Input for this task:
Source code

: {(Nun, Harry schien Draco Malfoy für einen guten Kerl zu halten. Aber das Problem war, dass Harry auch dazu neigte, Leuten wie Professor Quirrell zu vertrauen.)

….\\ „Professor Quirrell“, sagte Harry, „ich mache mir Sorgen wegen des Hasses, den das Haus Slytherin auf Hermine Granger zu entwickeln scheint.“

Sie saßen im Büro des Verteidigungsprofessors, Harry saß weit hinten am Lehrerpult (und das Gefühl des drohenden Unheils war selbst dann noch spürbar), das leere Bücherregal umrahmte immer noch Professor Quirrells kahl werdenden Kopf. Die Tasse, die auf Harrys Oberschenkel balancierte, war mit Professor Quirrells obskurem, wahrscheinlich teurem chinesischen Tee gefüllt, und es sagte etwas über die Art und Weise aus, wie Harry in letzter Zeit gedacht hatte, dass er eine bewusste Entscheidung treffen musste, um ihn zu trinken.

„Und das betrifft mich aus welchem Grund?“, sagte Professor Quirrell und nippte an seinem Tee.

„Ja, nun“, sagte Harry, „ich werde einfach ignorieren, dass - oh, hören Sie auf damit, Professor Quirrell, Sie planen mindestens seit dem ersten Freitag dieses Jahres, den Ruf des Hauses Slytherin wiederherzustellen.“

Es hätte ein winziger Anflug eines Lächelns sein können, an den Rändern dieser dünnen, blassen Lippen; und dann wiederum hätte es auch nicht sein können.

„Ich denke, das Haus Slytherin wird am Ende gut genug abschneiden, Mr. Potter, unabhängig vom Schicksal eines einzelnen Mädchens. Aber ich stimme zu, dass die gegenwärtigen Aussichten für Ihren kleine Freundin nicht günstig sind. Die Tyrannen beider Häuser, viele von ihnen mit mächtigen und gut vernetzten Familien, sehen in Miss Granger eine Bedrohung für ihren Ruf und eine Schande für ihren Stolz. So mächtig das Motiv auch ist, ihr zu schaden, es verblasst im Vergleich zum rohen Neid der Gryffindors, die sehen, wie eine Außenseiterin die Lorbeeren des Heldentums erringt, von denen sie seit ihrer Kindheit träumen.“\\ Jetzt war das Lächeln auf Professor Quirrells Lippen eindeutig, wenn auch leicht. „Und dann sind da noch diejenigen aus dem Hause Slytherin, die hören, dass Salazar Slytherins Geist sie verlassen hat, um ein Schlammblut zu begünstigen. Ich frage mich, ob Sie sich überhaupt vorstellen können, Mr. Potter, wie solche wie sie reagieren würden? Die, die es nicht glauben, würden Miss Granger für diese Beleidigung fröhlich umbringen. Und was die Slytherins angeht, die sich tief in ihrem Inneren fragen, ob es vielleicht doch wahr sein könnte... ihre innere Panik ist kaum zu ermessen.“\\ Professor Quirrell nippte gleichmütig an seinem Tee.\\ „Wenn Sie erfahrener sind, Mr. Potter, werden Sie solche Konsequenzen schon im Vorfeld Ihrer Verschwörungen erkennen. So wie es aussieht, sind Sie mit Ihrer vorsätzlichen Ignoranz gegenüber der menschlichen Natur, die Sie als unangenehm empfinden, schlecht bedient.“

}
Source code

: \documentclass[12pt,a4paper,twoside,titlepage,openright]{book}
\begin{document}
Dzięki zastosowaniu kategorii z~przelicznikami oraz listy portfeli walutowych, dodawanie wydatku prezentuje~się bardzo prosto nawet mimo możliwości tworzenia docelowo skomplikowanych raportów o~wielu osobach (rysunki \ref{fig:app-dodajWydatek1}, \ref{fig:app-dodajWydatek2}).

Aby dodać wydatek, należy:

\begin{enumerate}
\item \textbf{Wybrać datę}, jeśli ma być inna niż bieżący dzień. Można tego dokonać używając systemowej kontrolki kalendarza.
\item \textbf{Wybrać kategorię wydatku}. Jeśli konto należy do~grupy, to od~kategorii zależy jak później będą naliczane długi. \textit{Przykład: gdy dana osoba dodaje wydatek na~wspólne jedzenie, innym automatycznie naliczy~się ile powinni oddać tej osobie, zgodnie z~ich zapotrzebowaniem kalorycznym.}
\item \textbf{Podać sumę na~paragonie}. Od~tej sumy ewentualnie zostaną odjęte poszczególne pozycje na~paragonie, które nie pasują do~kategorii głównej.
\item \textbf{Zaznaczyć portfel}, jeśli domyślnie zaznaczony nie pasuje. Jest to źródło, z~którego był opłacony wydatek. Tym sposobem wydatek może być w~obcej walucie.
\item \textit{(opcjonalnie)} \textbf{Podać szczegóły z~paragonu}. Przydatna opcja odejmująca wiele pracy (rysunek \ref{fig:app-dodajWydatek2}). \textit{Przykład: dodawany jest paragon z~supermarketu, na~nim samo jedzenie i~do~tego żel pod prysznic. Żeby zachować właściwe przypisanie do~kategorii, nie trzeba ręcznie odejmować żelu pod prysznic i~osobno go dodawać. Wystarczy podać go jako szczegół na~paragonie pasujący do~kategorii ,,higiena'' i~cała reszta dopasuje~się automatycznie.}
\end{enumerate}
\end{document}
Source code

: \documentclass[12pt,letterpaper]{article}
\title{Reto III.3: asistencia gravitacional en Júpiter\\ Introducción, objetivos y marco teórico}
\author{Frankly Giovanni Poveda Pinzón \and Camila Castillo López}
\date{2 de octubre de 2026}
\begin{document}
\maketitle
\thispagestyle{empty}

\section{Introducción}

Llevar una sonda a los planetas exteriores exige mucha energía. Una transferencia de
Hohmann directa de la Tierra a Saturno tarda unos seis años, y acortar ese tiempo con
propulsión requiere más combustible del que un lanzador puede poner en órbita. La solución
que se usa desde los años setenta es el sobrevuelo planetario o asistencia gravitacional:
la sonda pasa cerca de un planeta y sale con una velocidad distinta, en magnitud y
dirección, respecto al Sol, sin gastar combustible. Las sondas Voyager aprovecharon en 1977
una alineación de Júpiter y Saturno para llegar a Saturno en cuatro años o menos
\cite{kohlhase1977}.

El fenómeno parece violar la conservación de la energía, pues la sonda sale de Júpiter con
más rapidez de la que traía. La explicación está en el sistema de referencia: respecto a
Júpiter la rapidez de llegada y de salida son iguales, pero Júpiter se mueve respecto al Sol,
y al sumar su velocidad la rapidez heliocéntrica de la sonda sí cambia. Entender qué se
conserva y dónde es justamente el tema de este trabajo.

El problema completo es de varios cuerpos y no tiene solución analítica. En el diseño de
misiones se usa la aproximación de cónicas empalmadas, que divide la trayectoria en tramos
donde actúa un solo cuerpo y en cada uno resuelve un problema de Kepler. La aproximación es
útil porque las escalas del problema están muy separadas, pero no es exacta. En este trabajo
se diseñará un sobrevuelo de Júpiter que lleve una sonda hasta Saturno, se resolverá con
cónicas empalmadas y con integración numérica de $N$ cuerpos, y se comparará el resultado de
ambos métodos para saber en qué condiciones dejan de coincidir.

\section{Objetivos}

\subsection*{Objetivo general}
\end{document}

Exercise prompt: Retype the material in full, keeping each line exactly as it is.

Result for this exercise:
Source code

: {(Nun, Harry schien Draco Malfoy für einen guten Kerl zu halten. Aber das Problem war, dass Harry auch dazu neigte, Leuten wie Professor Quirrell zu vertrauen.)

….\\ „Professor Quirrell“, sagte Harry, „ich mache mir Sorgen wegen des Hasses, den das Haus Slytherin auf Hermine Granger zu entwickeln scheint.“

Sie saßen im Büro des Verteidigungsprofessors, Harry saß weit hinten am Lehrerpult (und das Gefühl des drohenden Unheils war selbst dann noch spürbar), das leere Bücherregal umrahmte immer noch Professor Quirrells kahl werdenden Kopf. Die Tasse, die auf Harrys Oberschenkel balancierte, war mit Professor Quirrells obskurem, wahrscheinlich teurem chinesischen Tee gefüllt, und es sagte etwas über die Art und Weise aus, wie Harry in letzter Zeit gedacht hatte, dass er eine bewusste Entscheidung treffen musste, um ihn zu trinken.

„Und das betrifft mich aus welchem Grund?“, sagte Professor Quirrell und nippte an seinem Tee.

„Ja, nun“, sagte Harry, „ich werde einfach ignorieren, dass - oh, hören Sie auf damit, Professor Quirrell, Sie planen mindestens seit dem ersten Freitag dieses Jahres, den Ruf des Hauses Slytherin wiederherzustellen.“

Es hätte ein winziger Anflug eines Lächelns sein können, an den Rändern dieser dünnen, blassen Lippen; und dann wiederum hätte es auch nicht sein können.

„Ich denke, das Haus Slytherin wird am Ende gut genug abschneiden, Mr. Potter, unabhängig vom Schicksal eines einzelnen Mädchens. Aber ich stimme zu, dass die gegenwärtigen Aussichten für Ihren kleine Freundin nicht günstig sind. Die Tyrannen beider Häuser, viele von ihnen mit mächtigen und gut vernetzten Familien, sehen in Miss Granger eine Bedrohung für ihren Ruf und eine Schande für ihren Stolz. So mächtig das Motiv auch ist, ihr zu schaden, es verblasst im Vergleich zum rohen Neid der Gryffindors, die sehen, wie eine Außenseiterin die Lorbeeren des Heldentums erringt, von denen sie seit ihrer Kindheit träumen.“\\ Jetzt war das Lächeln auf Professor Quirrells Lippen eindeutig, wenn auch leicht. „Und dann sind da noch diejenigen aus dem Hause Slytherin, die hören, dass Salazar Slytherins Geist sie verlassen hat, um ein Schlammblut zu begünstigen. Ich frage mich, ob Sie sich überhaupt vorstellen können, Mr. Potter, wie solche wie sie reagieren würden? Die, die es nicht glauben, würden Miss Granger für diese Beleidigung fröhlich umbringen. Und was die Slytherins angeht, die sich tief in ihrem Inneren fragen, ob es vielleicht doch wahr sein könnte... ihre innere Panik ist kaum zu ermessen.“\\ Professor Quirrell nippte gleichmütig an seinem Tee.\\ „Wenn Sie erfahrener sind, Mr. Potter, werden Sie solche Konsequenzen schon im Vorfeld Ihrer Verschwörungen erkennen. So wie es aussieht, sind Sie mit Ihrer vorsätzlichen Ignoranz gegenüber der menschlichen Natur, die Sie als unangenehm empfinden, schlecht bedient.“

}
Source code

: \documentclass[12pt,a4paper,twoside,titlepage,openright]{book}
\begin{document}
Dzięki zastosowaniu kategorii z~przelicznikami oraz listy portfeli walutowych, dodawanie wydatku prezentuje~się bardzo prosto nawet mimo możliwości tworzenia docelowo skomplikowanych raportów o~wielu osobach (rysunki \ref{fig:app-dodajWydatek1}, \ref{fig:app-dodajWydatek2}).

Aby dodać wydatek, należy:

\begin{enumerate}
\item \textbf{Wybrać datę}, jeśli ma być inna niż bieżący dzień. Można tego dokonać używając systemowej kontrolki kalendarza.
\item \textbf{Wybrać kategorię wydatku}. Jeśli konto należy do~grupy, to od~kategorii zależy jak później będą naliczane długi. \textit{Przykład: gdy dana osoba dodaje wydatek na~wspólne jedzenie, innym automatycznie naliczy~się ile powinni oddać tej osobie, zgodnie z~ich zapotrzebowaniem kalorycznym.}
\item \textbf{Podać sumę na~paragonie}. Od~tej sumy ewentualnie zostaną odjęte poszczególne pozycje na~paragonie, które nie pasują do~kategorii głównej.
\item \textbf{Zaznaczyć portfel}, jeśli domyślnie zaznaczony nie pasuje. Jest to źródło, z~którego był opłacony wydatek. Tym sposobem wydatek może być w~obcej walucie.
\item \textit{(opcjonalnie)} \textbf{Podać szczegóły z~paragonu}. Przydatna opcja odejmująca wiele pracy (rysunek \ref{fig:app-dodajWydatek2}). \textit{Przykład: dodawany jest paragon z~supermarketu, na~nim samo jedzenie i~do~tego żel pod prysznic. Żeby zachować właściwe przypisanie do~kategorii, nie trzeba ręcznie odejmować żelu pod prysznic i~osobno go dodawać. Wystarczy podać go jako szczegół na~paragonie pasujący do~kategorii ,,higiena'' i~cała reszta dopasuje~się automatycznie.}
\end{enumerate}
\end{document}
Source code

: \documentclass[12pt,letterpaper]{article}
\title{Reto III.3: asistencia gravitacional en Júpiter\\ Introducción, objetivos y marco teórico}
\author{Frankly Giovanni Poveda Pinzón \and Camila Castillo López}
\date{2 de octubre de 2026}
\begin{document}
\maketitle
\thispagestyle{empty}

\section{Introducción}

Llevar una sonda a los planetas exteriores exige mucha energía. Una transferencia de
Hohmann directa de la Tierra a Saturno tarda unos seis años, y acortar ese tiempo con
propulsión requiere más combustible del que un lanzador puede poner en órbita. La solución
que se usa desde los años setenta es el sobrevuelo planetario o asistencia gravitacional:
la sonda pasa cerca de un planeta y sale con una velocidad distinta, en magnitud y
dirección, respecto al Sol, sin gastar combustible. Las sondas Voyager aprovecharon en 1977
una alineación de Júpiter y Saturno para llegar a Saturno en cuatro años o menos
\cite{kohlhase1977}.

El fenómeno parece violar la conservación de la energía, pues la sonda sale de Júpiter con
más rapidez de la que traía. La explicación está en el sistema de referencia: respecto a
Júpiter la rapidez de llegada y de salida son iguales, pero Júpiter se mueve respecto al Sol,
y al sumar su velocidad la rapidez heliocéntrica de la sonda sí cambia. Entender qué se
conserva y dónde es justamente el tema de este trabajo.

El problema completo es de varios cuerpos y no tiene solución analítica. En el diseño de
misiones se usa la aproximación de cónicas empalmadas, que divide la trayectoria en tramos
donde actúa un solo cuerpo y en cada uno resuelve un problema de Kepler. La aproximación es
útil porque las escalas del problema están muy separadas, pero no es exacta. En este trabajo
se diseñará un sobrevuelo de Júpiter que lleve una sonda hasta Saturno, se resolverá con
cónicas empalmadas y con integración numérica de $N$ cuerpos, y se comparará el resultado de
ambos métodos para saber en qué condiciones dejan de coincidir.

\section{Objetivos}

\subsection*{Objetivo general}
\end{document}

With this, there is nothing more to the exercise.